Directions — Pull every line containing "Installation" out of the listing below.

Provided records —

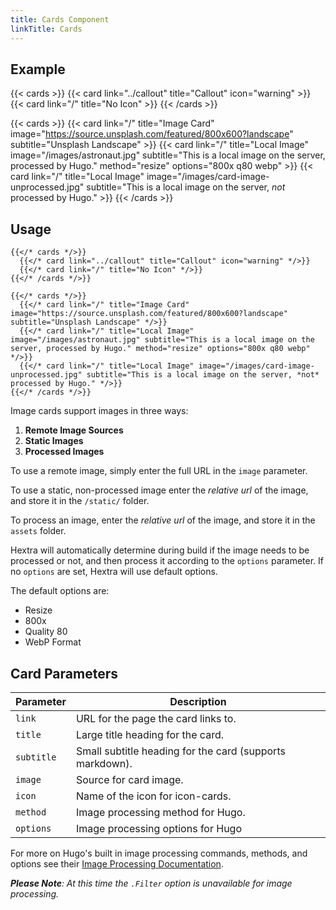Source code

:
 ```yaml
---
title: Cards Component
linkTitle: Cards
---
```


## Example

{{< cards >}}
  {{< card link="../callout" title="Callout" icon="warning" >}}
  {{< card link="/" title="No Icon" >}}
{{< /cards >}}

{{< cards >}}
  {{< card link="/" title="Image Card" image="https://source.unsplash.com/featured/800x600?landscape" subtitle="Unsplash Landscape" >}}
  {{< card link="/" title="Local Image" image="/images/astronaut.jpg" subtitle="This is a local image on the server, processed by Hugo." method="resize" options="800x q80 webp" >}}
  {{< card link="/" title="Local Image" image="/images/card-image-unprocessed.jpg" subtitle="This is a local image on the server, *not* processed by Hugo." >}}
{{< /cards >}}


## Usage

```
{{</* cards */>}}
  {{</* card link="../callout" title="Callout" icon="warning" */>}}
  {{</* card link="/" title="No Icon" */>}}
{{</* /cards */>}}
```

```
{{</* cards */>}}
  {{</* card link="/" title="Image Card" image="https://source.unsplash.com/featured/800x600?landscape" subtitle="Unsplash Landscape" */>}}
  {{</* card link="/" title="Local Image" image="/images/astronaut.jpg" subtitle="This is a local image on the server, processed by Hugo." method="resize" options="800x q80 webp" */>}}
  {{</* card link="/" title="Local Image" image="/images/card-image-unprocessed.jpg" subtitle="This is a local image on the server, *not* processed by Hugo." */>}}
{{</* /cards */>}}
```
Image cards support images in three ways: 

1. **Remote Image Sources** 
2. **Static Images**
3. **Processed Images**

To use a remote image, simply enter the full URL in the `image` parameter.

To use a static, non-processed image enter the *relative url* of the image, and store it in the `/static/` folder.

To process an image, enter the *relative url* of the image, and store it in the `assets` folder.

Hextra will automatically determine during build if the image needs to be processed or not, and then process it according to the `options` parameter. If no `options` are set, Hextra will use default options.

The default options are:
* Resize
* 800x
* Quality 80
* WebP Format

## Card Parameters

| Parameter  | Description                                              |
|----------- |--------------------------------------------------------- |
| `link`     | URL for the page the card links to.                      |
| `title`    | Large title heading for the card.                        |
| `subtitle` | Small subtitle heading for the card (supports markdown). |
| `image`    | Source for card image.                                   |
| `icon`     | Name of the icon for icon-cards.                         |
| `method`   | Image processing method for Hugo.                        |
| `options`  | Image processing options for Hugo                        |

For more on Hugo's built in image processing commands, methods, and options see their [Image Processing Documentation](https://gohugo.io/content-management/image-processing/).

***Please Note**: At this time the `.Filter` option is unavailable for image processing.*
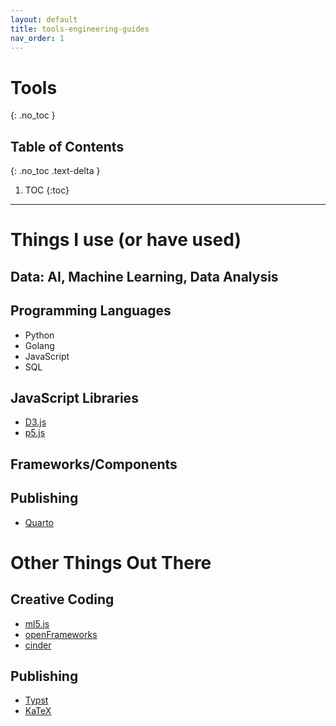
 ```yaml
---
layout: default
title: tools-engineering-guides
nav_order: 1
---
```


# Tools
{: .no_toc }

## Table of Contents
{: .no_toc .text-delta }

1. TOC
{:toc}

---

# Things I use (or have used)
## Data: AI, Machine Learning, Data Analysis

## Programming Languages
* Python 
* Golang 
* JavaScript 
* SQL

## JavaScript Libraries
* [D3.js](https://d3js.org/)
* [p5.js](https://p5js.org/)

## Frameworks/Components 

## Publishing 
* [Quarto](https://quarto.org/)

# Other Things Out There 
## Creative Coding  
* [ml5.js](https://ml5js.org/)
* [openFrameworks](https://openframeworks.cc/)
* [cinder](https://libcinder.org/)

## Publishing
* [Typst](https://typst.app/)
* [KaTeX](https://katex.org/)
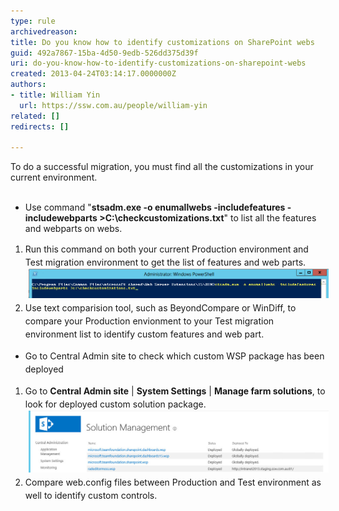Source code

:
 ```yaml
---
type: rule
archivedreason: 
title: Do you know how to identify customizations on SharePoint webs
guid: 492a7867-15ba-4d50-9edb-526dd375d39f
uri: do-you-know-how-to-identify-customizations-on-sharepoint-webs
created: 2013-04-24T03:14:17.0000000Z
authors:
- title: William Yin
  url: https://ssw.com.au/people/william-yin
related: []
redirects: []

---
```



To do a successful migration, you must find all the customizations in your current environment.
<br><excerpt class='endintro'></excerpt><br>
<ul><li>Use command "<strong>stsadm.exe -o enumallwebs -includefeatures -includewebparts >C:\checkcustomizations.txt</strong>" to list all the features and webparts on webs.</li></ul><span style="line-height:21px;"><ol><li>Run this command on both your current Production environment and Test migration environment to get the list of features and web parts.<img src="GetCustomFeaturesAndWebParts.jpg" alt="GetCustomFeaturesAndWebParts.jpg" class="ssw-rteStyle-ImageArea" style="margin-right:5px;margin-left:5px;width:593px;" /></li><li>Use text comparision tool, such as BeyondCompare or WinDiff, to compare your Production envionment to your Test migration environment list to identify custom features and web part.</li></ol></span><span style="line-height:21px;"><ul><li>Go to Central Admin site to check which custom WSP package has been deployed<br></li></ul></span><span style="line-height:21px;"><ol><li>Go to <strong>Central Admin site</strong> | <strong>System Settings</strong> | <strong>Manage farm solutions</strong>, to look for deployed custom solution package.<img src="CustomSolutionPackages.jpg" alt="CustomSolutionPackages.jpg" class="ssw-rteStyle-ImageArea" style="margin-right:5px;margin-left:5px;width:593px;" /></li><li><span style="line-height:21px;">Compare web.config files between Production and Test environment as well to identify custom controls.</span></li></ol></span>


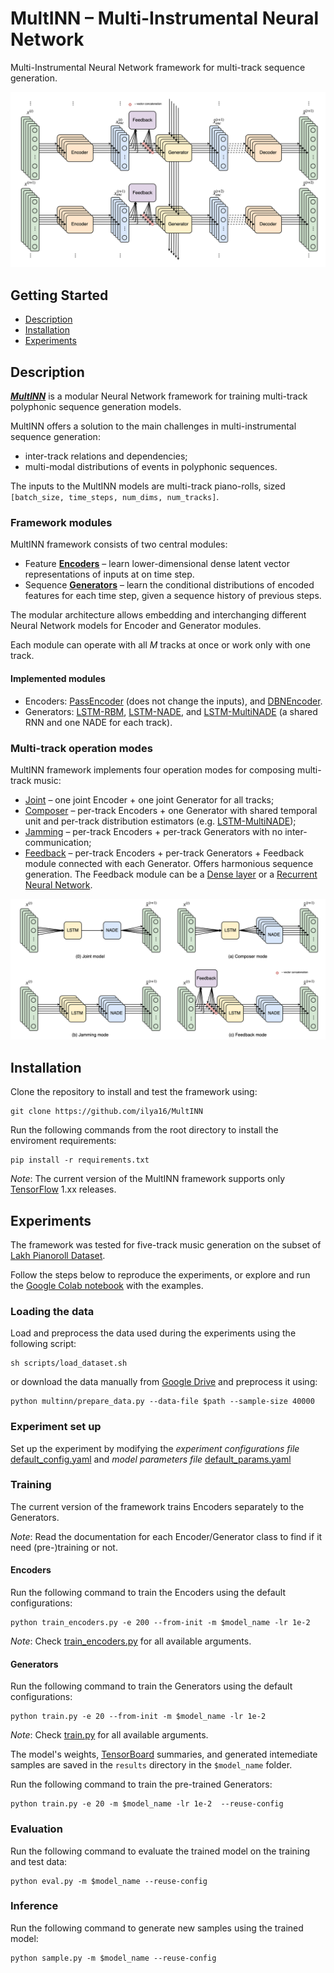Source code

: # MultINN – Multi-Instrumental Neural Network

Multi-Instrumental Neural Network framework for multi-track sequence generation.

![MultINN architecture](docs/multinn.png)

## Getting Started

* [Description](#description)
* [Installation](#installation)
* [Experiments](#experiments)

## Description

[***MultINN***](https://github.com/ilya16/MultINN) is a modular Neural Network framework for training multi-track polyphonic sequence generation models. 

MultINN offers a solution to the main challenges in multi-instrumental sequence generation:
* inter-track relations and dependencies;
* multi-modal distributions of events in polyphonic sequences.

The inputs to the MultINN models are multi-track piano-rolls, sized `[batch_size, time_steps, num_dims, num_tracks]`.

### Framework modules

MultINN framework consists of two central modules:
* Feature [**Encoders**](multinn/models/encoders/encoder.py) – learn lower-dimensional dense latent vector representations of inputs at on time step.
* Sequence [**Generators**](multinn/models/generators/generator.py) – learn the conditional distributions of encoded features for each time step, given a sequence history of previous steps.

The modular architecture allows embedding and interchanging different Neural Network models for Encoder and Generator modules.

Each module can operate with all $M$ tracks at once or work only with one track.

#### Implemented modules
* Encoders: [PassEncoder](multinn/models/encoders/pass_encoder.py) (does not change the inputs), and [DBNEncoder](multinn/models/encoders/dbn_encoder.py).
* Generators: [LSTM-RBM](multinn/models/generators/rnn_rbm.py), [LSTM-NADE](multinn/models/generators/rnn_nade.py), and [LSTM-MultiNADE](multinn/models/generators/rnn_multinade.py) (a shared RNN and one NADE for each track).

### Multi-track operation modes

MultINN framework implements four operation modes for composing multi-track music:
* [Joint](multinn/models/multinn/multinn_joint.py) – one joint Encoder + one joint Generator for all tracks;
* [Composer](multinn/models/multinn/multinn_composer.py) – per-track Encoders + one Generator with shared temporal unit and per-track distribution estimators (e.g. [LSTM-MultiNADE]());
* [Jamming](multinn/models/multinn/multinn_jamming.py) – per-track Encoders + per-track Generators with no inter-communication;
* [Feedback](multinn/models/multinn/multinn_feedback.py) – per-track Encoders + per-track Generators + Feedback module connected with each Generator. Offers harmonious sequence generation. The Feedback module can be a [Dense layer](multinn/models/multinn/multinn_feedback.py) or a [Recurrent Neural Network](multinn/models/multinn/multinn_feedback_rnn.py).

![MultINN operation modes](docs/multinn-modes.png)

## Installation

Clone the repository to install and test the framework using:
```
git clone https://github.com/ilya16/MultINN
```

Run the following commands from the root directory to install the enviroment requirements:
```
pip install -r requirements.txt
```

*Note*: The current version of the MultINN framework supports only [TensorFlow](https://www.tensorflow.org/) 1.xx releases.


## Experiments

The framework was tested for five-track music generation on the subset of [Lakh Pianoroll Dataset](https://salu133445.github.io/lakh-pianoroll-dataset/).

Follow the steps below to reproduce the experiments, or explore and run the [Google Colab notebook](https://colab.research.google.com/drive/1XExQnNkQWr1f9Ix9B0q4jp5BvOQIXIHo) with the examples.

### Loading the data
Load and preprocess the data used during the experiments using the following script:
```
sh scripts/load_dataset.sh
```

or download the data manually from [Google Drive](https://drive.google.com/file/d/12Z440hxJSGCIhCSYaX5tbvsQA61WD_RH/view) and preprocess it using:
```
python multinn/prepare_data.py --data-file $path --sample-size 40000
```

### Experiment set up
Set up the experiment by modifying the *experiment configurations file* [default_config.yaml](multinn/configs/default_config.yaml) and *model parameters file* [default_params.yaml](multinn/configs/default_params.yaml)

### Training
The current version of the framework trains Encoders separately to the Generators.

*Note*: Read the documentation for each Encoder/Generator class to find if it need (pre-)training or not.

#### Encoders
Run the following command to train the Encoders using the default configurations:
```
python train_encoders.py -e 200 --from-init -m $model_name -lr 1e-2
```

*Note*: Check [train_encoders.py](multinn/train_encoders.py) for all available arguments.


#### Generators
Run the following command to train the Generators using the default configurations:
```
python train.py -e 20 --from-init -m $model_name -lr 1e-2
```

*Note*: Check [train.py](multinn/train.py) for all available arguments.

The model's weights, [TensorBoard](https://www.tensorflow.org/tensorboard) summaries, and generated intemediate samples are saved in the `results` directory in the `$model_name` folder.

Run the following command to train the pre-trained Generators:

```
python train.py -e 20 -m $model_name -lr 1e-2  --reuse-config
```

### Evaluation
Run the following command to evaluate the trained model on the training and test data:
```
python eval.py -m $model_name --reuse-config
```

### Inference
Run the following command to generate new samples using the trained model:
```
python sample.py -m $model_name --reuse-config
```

Solution to the problem —
* [Installation](#installation)
## Installation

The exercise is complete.